At some time, a few thousand years ago, people began to put a sail on ships. The sail was a big square of material. It stayed at a ninety degree angle to the ship. When the wind came from behind the ship, the sail filled and pushed it forward. They did not need men to move the ship, only to steer it, put the sail up, bring it down and make it stop. Just a dozen men could take a big ship a long way.

The wind cost nothing but it did not always blow the right way for the ship; sometimes, it didn't blow at all. When this happened, the ship and the crew or passengers could only wait. Sometimes, they waited six months or more for the wind to change.

Then, about one thousand years ago, the Arabs invented a new sail. It was not square but triangular and it could move one hundred and eighty degrees or a semi-circle. Now, a ship could go in any direction it liked if there was wind in any direction.
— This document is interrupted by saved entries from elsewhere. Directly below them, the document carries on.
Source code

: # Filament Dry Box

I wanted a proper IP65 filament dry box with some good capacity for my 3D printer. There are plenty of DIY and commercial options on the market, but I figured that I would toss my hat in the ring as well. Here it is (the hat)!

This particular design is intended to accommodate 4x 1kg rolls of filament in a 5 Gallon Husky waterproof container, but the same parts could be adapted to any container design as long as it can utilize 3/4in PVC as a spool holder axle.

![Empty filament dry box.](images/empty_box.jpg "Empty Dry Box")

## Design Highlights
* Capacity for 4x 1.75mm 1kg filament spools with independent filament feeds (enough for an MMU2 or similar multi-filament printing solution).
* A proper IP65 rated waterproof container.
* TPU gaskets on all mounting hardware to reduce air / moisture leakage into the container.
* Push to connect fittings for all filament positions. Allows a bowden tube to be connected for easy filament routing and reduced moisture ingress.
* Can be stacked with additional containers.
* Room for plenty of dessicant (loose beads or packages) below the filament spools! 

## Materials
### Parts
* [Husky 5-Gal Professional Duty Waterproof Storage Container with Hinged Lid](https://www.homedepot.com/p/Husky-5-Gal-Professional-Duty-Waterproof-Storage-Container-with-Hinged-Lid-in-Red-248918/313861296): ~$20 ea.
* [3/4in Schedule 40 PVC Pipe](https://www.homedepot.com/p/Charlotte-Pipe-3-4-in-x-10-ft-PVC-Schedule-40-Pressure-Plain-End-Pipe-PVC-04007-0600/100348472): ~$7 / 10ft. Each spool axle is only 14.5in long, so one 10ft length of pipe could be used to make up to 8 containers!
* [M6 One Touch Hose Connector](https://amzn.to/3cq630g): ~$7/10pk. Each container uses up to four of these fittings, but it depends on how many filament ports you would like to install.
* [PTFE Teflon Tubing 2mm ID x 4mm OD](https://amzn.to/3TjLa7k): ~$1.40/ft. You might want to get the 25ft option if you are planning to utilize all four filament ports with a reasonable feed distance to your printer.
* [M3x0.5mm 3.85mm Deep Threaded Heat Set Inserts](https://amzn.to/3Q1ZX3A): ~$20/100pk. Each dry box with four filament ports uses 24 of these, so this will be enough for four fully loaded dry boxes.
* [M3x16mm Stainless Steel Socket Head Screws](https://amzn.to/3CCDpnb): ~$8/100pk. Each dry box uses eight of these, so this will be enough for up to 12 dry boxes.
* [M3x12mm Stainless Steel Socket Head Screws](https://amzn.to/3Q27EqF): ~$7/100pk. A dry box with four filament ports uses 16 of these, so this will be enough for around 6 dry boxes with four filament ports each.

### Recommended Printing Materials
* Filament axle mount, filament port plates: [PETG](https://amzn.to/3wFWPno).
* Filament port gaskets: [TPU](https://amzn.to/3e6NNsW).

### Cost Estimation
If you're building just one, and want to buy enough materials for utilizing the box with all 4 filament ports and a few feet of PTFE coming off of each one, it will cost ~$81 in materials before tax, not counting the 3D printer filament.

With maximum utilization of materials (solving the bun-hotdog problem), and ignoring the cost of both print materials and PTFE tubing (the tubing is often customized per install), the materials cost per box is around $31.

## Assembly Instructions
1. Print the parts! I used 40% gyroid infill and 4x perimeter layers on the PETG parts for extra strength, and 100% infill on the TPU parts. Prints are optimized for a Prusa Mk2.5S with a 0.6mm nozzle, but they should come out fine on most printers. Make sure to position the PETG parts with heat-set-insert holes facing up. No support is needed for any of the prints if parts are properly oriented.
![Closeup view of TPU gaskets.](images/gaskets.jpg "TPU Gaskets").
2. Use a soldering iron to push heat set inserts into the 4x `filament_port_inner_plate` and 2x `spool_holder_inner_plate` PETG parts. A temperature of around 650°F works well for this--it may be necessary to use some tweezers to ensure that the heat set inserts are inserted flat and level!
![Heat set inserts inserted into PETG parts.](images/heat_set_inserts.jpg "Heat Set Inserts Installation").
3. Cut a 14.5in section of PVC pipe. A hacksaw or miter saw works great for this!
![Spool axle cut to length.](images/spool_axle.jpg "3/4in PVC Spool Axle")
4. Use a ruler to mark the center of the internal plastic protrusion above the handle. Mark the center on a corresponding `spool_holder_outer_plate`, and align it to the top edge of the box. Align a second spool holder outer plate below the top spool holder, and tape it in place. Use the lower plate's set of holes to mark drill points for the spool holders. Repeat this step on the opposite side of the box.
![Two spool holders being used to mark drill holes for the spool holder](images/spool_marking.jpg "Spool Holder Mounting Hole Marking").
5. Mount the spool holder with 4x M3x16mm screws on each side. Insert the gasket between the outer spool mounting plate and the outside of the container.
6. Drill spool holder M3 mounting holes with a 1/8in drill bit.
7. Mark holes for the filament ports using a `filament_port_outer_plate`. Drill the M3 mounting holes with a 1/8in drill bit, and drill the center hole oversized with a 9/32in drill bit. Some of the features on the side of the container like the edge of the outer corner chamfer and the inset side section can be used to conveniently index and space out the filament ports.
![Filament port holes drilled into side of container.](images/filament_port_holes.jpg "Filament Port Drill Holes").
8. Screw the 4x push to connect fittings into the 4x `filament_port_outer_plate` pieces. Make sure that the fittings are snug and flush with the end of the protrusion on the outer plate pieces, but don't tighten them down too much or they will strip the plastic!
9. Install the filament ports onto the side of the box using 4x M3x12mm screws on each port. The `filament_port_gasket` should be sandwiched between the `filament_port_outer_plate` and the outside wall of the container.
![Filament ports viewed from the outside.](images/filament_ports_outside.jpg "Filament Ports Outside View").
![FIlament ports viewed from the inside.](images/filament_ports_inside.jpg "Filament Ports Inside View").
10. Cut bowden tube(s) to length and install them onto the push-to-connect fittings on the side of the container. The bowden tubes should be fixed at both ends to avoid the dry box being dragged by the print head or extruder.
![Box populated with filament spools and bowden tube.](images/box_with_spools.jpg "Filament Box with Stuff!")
If the wind was blowing in the exact direction the ship wanted to go, then the sail would be square, or at ninety degrees to the ship. But, if the wind was blowing, roughly, in the opposite direction, the sail was set at an angle to the wind which then still filled the sail and pushed the ship forwards.

If the ship needed to travel exactly against the wind, it had only to zigzag up it. In open sea, the ship didn't zigzag - which is a lot of work for the crew, but just followed two sides of a 'triangle', with the third side being the direction of the wind. This indirect, two-part course is called a 'broad reach'. While trying to reach the bottom of Africa, a Portuguese ship in the Atlantic did a very big broad reach and went so far west that they accidentally discovered Brazil.

The new sailing ships took Europeans all over the world, finding new places and bringing exciting new things back but all of them to make money. The sail made the world one place, connected by trade and war.

Now, though, sailing ships are a thing of the past. Just a few fishermen still use the sail and, of course, those who sail yachts for sport.